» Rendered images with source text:
▬▬▬▬▬▬▬▬▬▬
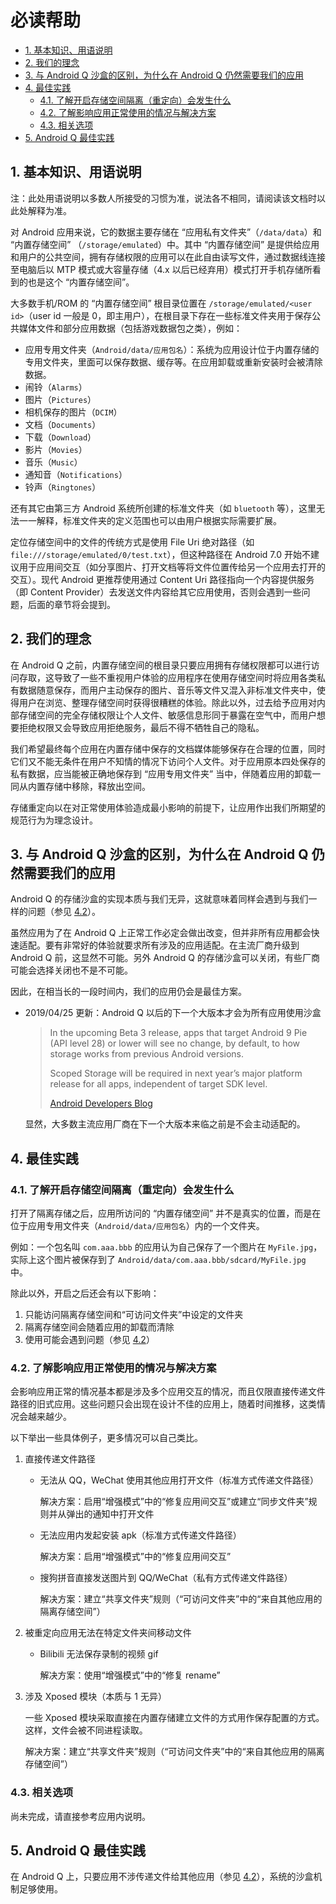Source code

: # 必读帮助

<!-- TOC depthFrom:2 depthTo:4 -->

- [1. 基本知识、用语说明](#1-基本知识用语说明)
- [2. 我们的理念](#2-我们的理念)
- [3. 与 Android Q 沙盒的区别，为什么在 Android Q 仍然需要我们的应用](#3-与-android-q-沙盒的区别为什么在-android-q-仍然需要我们的应用)
- [4. 最佳实践](#4-最佳实践)
    - [4.1. 了解开启存储空间隔离（重定向）会发生什么](#41-了解开启存储空间隔离重定向会发生什么)
    - [4.2. 了解影响应用正常使用的情况与解决方案](#42-了解影响应用正常使用的情况与解决方案)
    - [4.3. 相关选项](#43-相关选项)
- [5. Android Q 最佳实践](#5-android-q-最佳实践)

<!-- /TOC -->

## 1. 基本知识、用语说明

注：此处用语说明以多数人所接受的习惯为准，说法各不相同，请阅读该文档时以此处解释为准。

对 Android 应用来说，它的数据主要存储在 “应用私有文件夹”（`/data/data`）和 “内置存储空间” （`/storage/emulated`）中。其中 “内置存储空间” 是提供给应用和用户的公共空间，拥有存储权限的应用可以在此自由读写文件，通过数据线连接至电脑后以 MTP 模式或大容量存储（4.x 以后已经弃用）模式打开手机存储所看到的也是这个 “内置存储空间”。

大多数手机/ROM 的 “内置存储空间” 根目录位置在 `/storage/emulated/<user id>`（user id 一般是 0，即主用户），在根目录下存在一些标准文件夹用于保存公共媒体文件和部分应用数据（包括游戏数据包之类），例如：

* 应用专用文件夹（`Android/data/应用包名`）：系统为应用设计位于内置存储的专用文件夹，里面可以保存数据、缓存等。在应用卸载或重新安装时会被清除数据。
* 闹铃（`Alarms`）
* 图片（`Pictures`）
* 相机保存的图片（`DCIM`）
* 文档（`Documents`）
* 下载（`Download`）
* 影片（`Movies`）
* 音乐（`Music`）
* 通知音（`Notifications`）
* 铃声（`Ringtones`）

还有其它由第三方 Android 系统所创建的标准文件夹（如 `bluetooth` 等），这里无法一一解释，标准文件夹的定义范围也可以由用户根据实际需要扩展。

定位存储空间中的文件的传统方式是使用 File Uri 绝对路径（如 `file:///storage/emulated/0/test.txt`），但这种路径在 Android 7.0 开始不建议用于应用间交互（如分享图片、打开文档等将文件位置传给另一个应用去打开的交互）。现代 Android 更推荐使用通过 Content Uri 路径指向一个内容提供服务（即 Content Provider）去发送文件内容给其它应用使用，否则会遇到一些问题，后面的章节将会提到。

## 2. 我们的理念

在 Android Q 之前，内置存储空间的根目录只要应用拥有存储权限都可以进行访问存取，这导致了一些不重视用户体验的应用程序在使用存储空间时将应用各类私有数据随意保存，而用户主动保存的图片、音乐等文件又混入非标准文件夹中，使得用户在浏览、整理存储空间时获得很糟糕的体验。除此以外，过去给予应用对内部存储空间的完全存储权限让个人文件、敏感信息形同于暴露在空气中，而用户想要拒绝权限又会导致应用拒绝服务，最后不得不牺牲自己的隐私。

我们希望最终每个应用在内置存储中保存的文档媒体能够保存在合理的位置，同时它们又不能无条件在用户不知情的情况下访问个人文件。对于应用原本四处保存的私有数据，应当能被正确地保存到 “应用专用文件夹” 当中，伴随着应用的卸载一同从内置存储中移除，释放出空间。

存储重定向以在对正常使用体验造成最小影响的前提下，让应用作出我们所期望的规范行为为理念设计。

## 3. 与 Android Q 沙盒的区别，为什么在 Android Q 仍然需要我们的应用

Android Q 的存储沙盒的实现本质与我们无异，这就意味着同样会遇到与我们一样的问题（参见 [4.2](#42-了解影响应用正常使用的情况与解决方案)）。

虽然应用为了在 Android Q 上正常工作必定会做出改变，但并非所有应用都会快速适配。要有非常好的体验就要求所有涉及的应用适配。在主流厂商升级到 Android Q 前，这显然不可能。另外 Android Q 的存储沙盒可以关闭，有些厂商可能会选择关闭也不是不可能。

因此，在相当长的一段时间内，我们的应用仍会是最佳方案。

* 2019/04/25 更新：Android Q 以后的下一个大版本才会为所有应用使用沙盒

  > In the upcoming Beta 3 release, apps that target Android 9 Pie (API level 28) or lower will see no change, by default, to how storage works from previous Android versions. 
  > 
  > Scoped Storage will be required in next year’s major platform release for all apps, independent of target SDK level.
  > 
  > [Android Developers Blog](https://android-developers.googleblog.com/2019/04/android-q-scoped-storage-best-practices.html)

  显然，大多数主流应用厂商在下一个大版本来临之前是不会主动适配的。

## 4. 最佳实践

### 4.1. 了解开启存储空间隔离（重定向）会发生什么

打开了隔离存储之后，应用所访问的 “内置存储空间” 并不是真实的位置，而是在位于应用专用文件夹（`Android/data/应用包名`）内的一个文件夹。

例如：一个包名叫 `com.aaa.bbb` 的应用认为自己保存了一个图片在 `MyFile.jpg`，实际上这个图片被保存到了 `Android/data/com.aaa.bbb/sdcard/MyFile.jpg` 中。

除此以外，开启之后还会有以下影响：
1. 只能访问隔离存储空间和“可访问文件夹”中设定的文件夹
2. 隔离存储空间会随着应用的卸载而清除
3. 使用可能会遇到问题（参见 [4.2](#42-了解影响应用正常使用的情况与解决方案)）

### 4.2. 了解影响应用正常使用的情况与解决方案

会影响应用正常的情况基本都是涉及多个应用交互的情况，而且仅限直接传递文件路径的旧式应用。这些问题只会出现在设计不佳的应用上，随着时间推移，这类情况会越来越少。

以下举出一些具体例子，更多情况可以自己类比。

1. 直接传递文件路径
   
   * 无法从 QQ，WeChat 使用其他应用打开文件（标准方式传递文件路径）

     解决方案：启用“增强模式”中的“修复应用间交互”或建立“同步文件夹”规则并从弹出的通知中打开文件

   * 无法应用内发起安装 apk（标准方式传递文件路径）

     解决方案：启用“增强模式”中的“修复应用间交互”

   * 搜狗拼音直接发送图片到 QQ/WeChat（私有方式传递文件路径）

     解决方案：建立“共享文件夹”规则（“可访问文件夹”中的“来自其他应用的隔离存储空间”）

2. 被重定向应用无法在特定文件夹间移动文件

   * Bilibili 无法保存录制的视频 gif

     解决方案：使用“增强模式”中的“修复 rename”

3. 涉及 Xposed 模块（本质与 1 无异）
   
   一些 Xposed 模块采取直接在内置存储建立文件的方式用作保存配置的方式。这样，文件会被不同进程读取。

   解决方案：建立“共享文件夹”规则（“可访问文件夹”中的“来自其他应用的隔离存储空间”）

### 4.3. 相关选项

尚未完成，请直接参考应用内说明。

## 5. Android Q 最佳实践

在 Android Q 上，只要应用不涉传递文件给其他应用（参见 [4.2](#42-了解影响应用正常使用的情况与解决方案)），系统的沙盒机制足够使用。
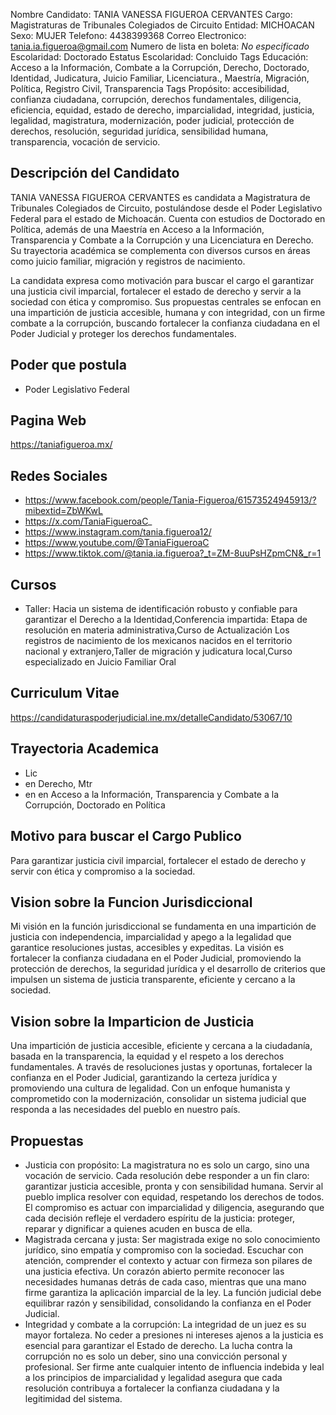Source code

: Nombre Candidato: TANIA VANESSA FIGUEROA CERVANTES
Cargo: Magistraturas de Tribunales Colegiados de Circuito
Entidad: MICHOACAN
Sexo: MUJER
Telefono: 4438399368
Correo Electronico: tania.ia.figueroa@gmail.com
Numero de lista en boleta: *No especificado*
Escolaridad: Doctorado
Estatus Escolaridad: Concluido
Tags Educación: Acceso a la Información, Combate a la Corrupción, Derecho, Doctorado, Identidad, Judicatura, Juicio Familiar, Licenciatura., Maestría, Migración, Política, Registro Civil, Transparencia
Tags Propósito: accesibilidad, confianza ciudadana, corrupción, derechos fundamentales, diligencia, eficiencia, equidad, estado de derecho, imparcialidad, integridad, justicia, legalidad, magistratura, modernización, poder judicial, protección de derechos, resolución, seguridad jurídica, sensibilidad humana, transparencia, vocación de servicio.


## Descripción del Candidato 

TANIA VANESSA FIGUEROA CERVANTES es candidata a Magistratura de Tribunales Colegiados de Circuito, postulándose desde el Poder Legislativo Federal para el estado de Michoacán. Cuenta con estudios de Doctorado en Política, además de una Maestría en Acceso a la Información, Transparencia y Combate a la Corrupción y una Licenciatura en Derecho. Su trayectoria académica se complementa con diversos cursos en áreas como juicio familiar, migración y registros de nacimiento.

La candidata expresa como motivación para buscar el cargo el garantizar una justicia civil imparcial, fortalecer el estado de derecho y servir a la sociedad con ética y compromiso. Sus propuestas centrales se enfocan en una impartición de justicia accesible, humana y con integridad, con un firme combate a la corrupción, buscando fortalecer la confianza ciudadana en el Poder Judicial y proteger los derechos fundamentales.


## Poder que postula

- Poder Legislativo Federal


## Pagina Web

https://taniafigueroa.mx/


## Redes Sociales

- https://www.facebook.com/people/Tania-Figueroa/61573524945913/?mibextid=ZbWKwL
- https://x.com/TaniaFigueroaC_
- https://www.instagram.com/tania.figueroa12/
- https://www.youtube.com/@TaniaFigueroaC
- https://www.tiktok.com/@tania.ia.figueroa?_t=ZM-8uuPsHZpmCN&_r=1


## Cursos

- Taller: Hacia un sistema de identificación robusto y confiable para garantizar el Derecho a la Identidad,Conferencia impartida: Etapa de resolución en materia administrativa,Curso de Actualización Los registros de nacimiento de los mexicanos nacidos en el territorio nacional y extranjero,Taller de migración y judicatura local,Curso especializado en Juicio Familiar Oral


## Curriculum Vitae

https://candidaturaspoderjudicial.ine.mx/detalleCandidato/53067/10


## Trayectoria Academica

- Lic
- en Derecho, Mtr
- en en Acceso a la Información, Transparencia y Combate a la Corrupción, Doctorado en Política


## Motivo para buscar el Cargo Publico

Para garantizar justicia civil imparcial, fortalecer el estado de derecho y servir con ética y compromiso a la sociedad.


## Vision sobre la Funcion Jurisdiccional

Mi visión en la función jurisdiccional se fundamenta en una impartición de justicia con independencia, imparcialidad y apego a la legalidad que garantice resoluciones justas, accesibles y expeditas. La visión es fortalecer la confianza ciudadana en el Poder Judicial, promoviendo la protección de derechos, la seguridad jurídica y el desarrollo de criterios que impulsen un sistema de justicia transparente, eficiente y cercano a la sociedad.


## Vision sobre la Imparticion de Justicia

Una impartición de justicia accesible, eficiente y cercana a la ciudadanía, basada en la transparencia, la equidad y el respeto a los derechos fundamentales. A través de resoluciones justas y oportunas, fortalecer la confianza en el Poder Judicial, garantizando la certeza jurídica y promoviendo una cultura de legalidad. Con un enfoque humanista y comprometido con la modernización, consolidar un sistema judicial que responda a las necesidades del pueblo en nuestro país.


## Propuestas

- Justicia con propósito: La magistratura no es solo un cargo, sino una vocación de servicio. Cada resolución debe responder a un fin claro: garantizar justicia accesible, pronta y con sensibilidad humana. Servir al pueblo implica resolver con equidad, respetando los derechos de todos. El compromiso es actuar con imparcialidad y diligencia, asegurando que cada decisión refleje el verdadero espíritu de la justicia: proteger, reparar y dignificar a quienes acuden en busca de ella.
- Magistrada cercana y justa: Ser magistrada exige no solo conocimiento jurídico, sino empatía y compromiso con la sociedad. Escuchar con atención, comprender el contexto y actuar con firmeza son pilares de una justicia efectiva. Un corazón abierto permite reconocer las necesidades humanas detrás de cada caso, mientras que una mano firme garantiza la aplicación imparcial de la ley. La función judicial debe equilibrar razón y sensibilidad, consolidando la confianza en el Poder Judicial.
- Integridad y combate a la corrupción: La integridad de un juez es su mayor fortaleza. No ceder a presiones ni intereses ajenos a la justicia es esencial para garantizar el Estado de derecho. La lucha contra la corrupción no es solo un deber, sino una convicción personal y profesional. Ser firme ante cualquier intento de influencia indebida y leal a los principios de imparcialidad y legalidad asegura que cada resolución contribuya a fortalecer la confianza ciudadana y la legitimidad del sistema.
▬▬▬▬▬▬▬▬▬▬
» What is expected: Starting at the first line of the records and stopping after the line with "还有其它由第三方 Android 系统所创建的标准文件夹（如", copy each line exactly; pictures stay out.

» Output:
Source code

: # 必读帮助

<!-- TOC depthFrom:2 depthTo:4 -->

- [1. 基本知识、用语说明](#1-基本知识用语说明)
- [2. 我们的理念](#2-我们的理念)
- [3. 与 Android Q 沙盒的区别，为什么在 Android Q 仍然需要我们的应用](#3-与-android-q-沙盒的区别为什么在-android-q-仍然需要我们的应用)
- [4. 最佳实践](#4-最佳实践)
    - [4.1. 了解开启存储空间隔离（重定向）会发生什么](#41-了解开启存储空间隔离重定向会发生什么)
    - [4.2. 了解影响应用正常使用的情况与解决方案](#42-了解影响应用正常使用的情况与解决方案)
    - [4.3. 相关选项](#43-相关选项)
- [5. Android Q 最佳实践](#5-android-q-最佳实践)

<!-- /TOC -->

## 1. 基本知识、用语说明

注：此处用语说明以多数人所接受的习惯为准，说法各不相同，请阅读该文档时以此处解释为准。

对 Android 应用来说，它的数据主要存储在 “应用私有文件夹”（`/data/data`）和 “内置存储空间” （`/storage/emulated`）中。其中 “内置存储空间” 是提供给应用和用户的公共空间，拥有存储权限的应用可以在此自由读写文件，通过数据线连接至电脑后以 MTP 模式或大容量存储（4.x 以后已经弃用）模式打开手机存储所看到的也是这个 “内置存储空间”。

大多数手机/ROM 的 “内置存储空间” 根目录位置在 `/storage/emulated/<user id>`（user id 一般是 0，即主用户），在根目录下存在一些标准文件夹用于保存公共媒体文件和部分应用数据（包括游戏数据包之类），例如：

* 应用专用文件夹（`Android/data/应用包名`）：系统为应用设计位于内置存储的专用文件夹，里面可以保存数据、缓存等。在应用卸载或重新安装时会被清除数据。
* 闹铃（`Alarms`）
* 图片（`Pictures`）
* 相机保存的图片（`DCIM`）
* 文档（`Documents`）
* 下载（`Download`）
* 影片（`Movies`）
* 音乐（`Music`）
* 通知音（`Notifications`）
* 铃声（`Ringtones`）

还有其它由第三方 Android 系统所创建的标准文件夹（如 `bluetooth` 等），这里无法一一解释，标准文件夹的定义范围也可以由用户根据实际需要扩展。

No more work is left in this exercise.